Avoiding namespace pollution in R and Chez Scheme

2020 Feb 19 @travishinkelman.com

I was reading a blog post that mentioned that Julia has "[w]eak conventions about namespace pollution" and it got me thinking about how I manage namespace pollution in R and Chez Scheme. The short answer is that I don't. I developed bad habits in R centered around writing overly terse code.

These habits emerged in a pre-RStudio, pre-dplyr world where I wasn't using autocomplete and disliked long data frame and function names. For example, I strongly preferred writing

> df$CS <- cumsum(df$Ttl)

over

> fish_counts$CountTotal_CumSum <- cumsum(fish_counts$CountTotal)

My R code was littered with acronyms that made sense when I was writing the code, but were hard to decipher when I came back to it later. Essentially, I was producing write-only code. Because I was usually writing short, one-off scripts that were infrequently revisited, I rarely felt the type of pain that this style can inflict.

I am a heavy user of 3rd-party packages for R, but my preference for terseness meant that I tended to put all of my library calls at the top of the script and re-arrange the order that packages were loaded to manage namespace conflicts [1]. Honestly, I only today learned that library has arguments (exclude and include.only) for managing the objects that are attached. Because it inevitably leads to more verbose code, I also rarely used :: (e.g., dplyr::filter) to unambigously specify which version of a function that I wanted to use.

I don't profess to have a strong understanding of namespace best practices. Nonetheless, my current understanding is that generally it is a good practice to only load the functions that you are using from a package. In interactive use, though, I don't think that you want to impede your programming flow by constraining the functions immediately available to you. ggplot2 comes to mind here as a case where you are better off loading the full package functionality.

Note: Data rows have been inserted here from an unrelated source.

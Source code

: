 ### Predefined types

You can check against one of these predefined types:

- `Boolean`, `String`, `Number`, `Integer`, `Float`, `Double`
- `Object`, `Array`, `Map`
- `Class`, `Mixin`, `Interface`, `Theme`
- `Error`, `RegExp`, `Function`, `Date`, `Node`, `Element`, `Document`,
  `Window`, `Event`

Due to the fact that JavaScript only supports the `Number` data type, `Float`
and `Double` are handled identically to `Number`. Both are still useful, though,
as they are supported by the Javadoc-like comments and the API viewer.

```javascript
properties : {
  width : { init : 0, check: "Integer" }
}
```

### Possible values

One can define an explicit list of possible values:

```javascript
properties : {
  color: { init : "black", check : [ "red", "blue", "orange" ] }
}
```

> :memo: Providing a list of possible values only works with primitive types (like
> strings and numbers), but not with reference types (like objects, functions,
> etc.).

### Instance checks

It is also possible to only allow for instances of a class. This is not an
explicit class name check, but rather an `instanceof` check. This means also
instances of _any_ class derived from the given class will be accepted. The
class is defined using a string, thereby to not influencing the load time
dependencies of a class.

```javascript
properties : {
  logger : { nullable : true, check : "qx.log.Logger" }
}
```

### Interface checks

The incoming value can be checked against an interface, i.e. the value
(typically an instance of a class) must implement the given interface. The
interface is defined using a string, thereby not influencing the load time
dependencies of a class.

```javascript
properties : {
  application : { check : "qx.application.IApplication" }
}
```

When you are using only one function from a package, you might opt for :: if you only call that function once or twice and include.only if you call the function many times in a script. For me, MESS::auc is an example where I have typically used the :: operator because I want the reminder that auc is found in the MESS packge. Alternatively, I could use library(MESS, include.only = c("auc")).

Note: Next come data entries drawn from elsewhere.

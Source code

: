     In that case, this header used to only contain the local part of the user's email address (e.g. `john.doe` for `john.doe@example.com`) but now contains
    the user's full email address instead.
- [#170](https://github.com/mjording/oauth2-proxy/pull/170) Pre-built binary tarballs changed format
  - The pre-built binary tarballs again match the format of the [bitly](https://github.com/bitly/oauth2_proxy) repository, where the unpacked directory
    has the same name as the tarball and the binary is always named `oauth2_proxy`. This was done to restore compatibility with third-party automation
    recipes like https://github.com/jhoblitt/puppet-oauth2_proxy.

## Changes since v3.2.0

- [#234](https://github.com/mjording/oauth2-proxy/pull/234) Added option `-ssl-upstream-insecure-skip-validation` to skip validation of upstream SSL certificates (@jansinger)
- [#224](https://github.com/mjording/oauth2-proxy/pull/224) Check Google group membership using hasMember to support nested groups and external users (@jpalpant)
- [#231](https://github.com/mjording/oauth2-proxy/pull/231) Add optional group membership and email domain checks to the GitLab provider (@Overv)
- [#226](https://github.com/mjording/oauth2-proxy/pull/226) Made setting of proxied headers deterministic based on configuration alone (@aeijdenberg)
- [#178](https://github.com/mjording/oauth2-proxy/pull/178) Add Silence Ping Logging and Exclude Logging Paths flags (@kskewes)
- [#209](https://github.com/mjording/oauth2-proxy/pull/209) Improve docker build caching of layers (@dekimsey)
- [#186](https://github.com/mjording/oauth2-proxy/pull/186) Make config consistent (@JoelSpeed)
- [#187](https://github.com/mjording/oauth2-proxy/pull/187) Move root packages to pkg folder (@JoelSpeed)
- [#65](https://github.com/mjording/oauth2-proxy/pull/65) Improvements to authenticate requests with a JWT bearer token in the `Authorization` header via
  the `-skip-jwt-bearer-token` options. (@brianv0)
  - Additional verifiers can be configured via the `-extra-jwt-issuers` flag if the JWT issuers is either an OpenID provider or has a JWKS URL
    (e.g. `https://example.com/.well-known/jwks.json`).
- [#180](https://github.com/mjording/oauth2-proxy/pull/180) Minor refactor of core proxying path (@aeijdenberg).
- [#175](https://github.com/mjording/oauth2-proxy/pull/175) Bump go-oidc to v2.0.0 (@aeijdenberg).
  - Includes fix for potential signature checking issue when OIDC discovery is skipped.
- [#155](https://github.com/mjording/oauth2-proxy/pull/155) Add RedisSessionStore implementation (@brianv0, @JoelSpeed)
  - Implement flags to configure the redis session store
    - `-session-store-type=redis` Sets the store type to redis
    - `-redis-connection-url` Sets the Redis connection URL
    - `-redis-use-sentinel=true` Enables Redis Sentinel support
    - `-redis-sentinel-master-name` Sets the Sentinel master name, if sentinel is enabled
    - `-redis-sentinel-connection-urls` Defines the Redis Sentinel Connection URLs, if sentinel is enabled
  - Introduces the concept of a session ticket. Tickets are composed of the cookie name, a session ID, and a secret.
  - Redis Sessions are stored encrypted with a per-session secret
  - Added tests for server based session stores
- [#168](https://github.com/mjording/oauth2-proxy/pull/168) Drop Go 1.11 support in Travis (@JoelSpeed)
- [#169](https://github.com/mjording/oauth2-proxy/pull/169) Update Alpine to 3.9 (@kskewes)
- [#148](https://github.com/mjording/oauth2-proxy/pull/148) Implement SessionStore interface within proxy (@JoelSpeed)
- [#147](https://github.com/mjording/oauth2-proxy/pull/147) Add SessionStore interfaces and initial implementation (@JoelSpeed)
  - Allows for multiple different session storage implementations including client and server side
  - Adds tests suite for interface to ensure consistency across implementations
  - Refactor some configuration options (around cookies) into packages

The approach for importing libraries in Chez Scheme is similar to loading packages in R. To load all the functions in my chez-stats library, you use (import (chez-stats)). We can import only the mean and median procedures with

> (import (only (chez-stats) mean median))

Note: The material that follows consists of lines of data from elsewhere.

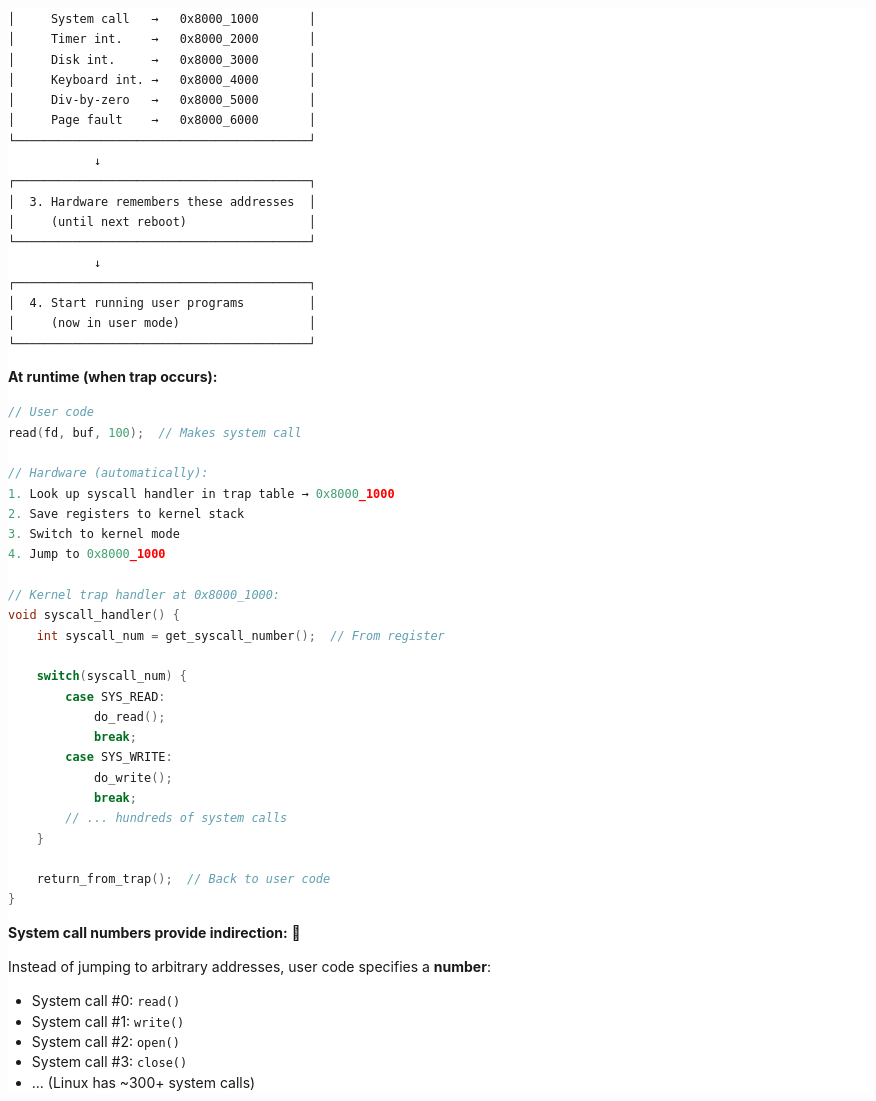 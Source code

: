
 ```
│     System call   →   0x8000_1000       │
│     Timer int.    →   0x8000_2000       │
│     Disk int.     →   0x8000_3000       │
│     Keyboard int. →   0x8000_4000       │
│     Div-by-zero   →   0x8000_5000       │
│     Page fault    →   0x8000_6000       │
└─────────────────────────────────────────┘
            ↓
┌─────────────────────────────────────────┐
│  3. Hardware remembers these addresses  │
│     (until next reboot)                 │
└─────────────────────────────────────────┘
            ↓
┌─────────────────────────────────────────┐
│  4. Start running user programs         │
│     (now in user mode)                  │
└─────────────────────────────────────────┘
```

**At runtime (when trap occurs):**

```c
// User code
read(fd, buf, 100);  // Makes system call

// Hardware (automatically):
1. Look up syscall handler in trap table → 0x8000_1000
2. Save registers to kernel stack
3. Switch to kernel mode
4. Jump to 0x8000_1000

// Kernel trap handler at 0x8000_1000:
void syscall_handler() {
    int syscall_num = get_syscall_number();  // From register

    switch(syscall_num) {
        case SYS_READ:
            do_read();
            break;
        case SYS_WRITE:
            do_write();
            break;
        // ... hundreds of system calls
    }

    return_from_trap();  // Back to user code
}
```

**System call numbers provide indirection:** 🎯

Instead of jumping to arbitrary addresses, user code specifies a **number**:
- System call #0: `read()`
- System call #1: `write()`
- System call #2: `open()`
- System call #3: `close()`
- ... (Linux has ~300+ system calls)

We can also reduce the potential for namespace conflicts by importing a library with a prefix.

> (import (prefix (chez-stats) stats:))
> (stats:mean '(1 2 2 3 3 3 4 4 4 4))
3

My preliminary experience of using the prefix approach greatly improved my autocompletion experience in Emacs. Similarly, a discussion of function naming conventions in R packages was largely centered on how function prefixes pair nicely with autocompletion in making an R package friendly to new users.


[1] The conflicted package offers a stricter way to handle namespace conflicts but I have not tried it.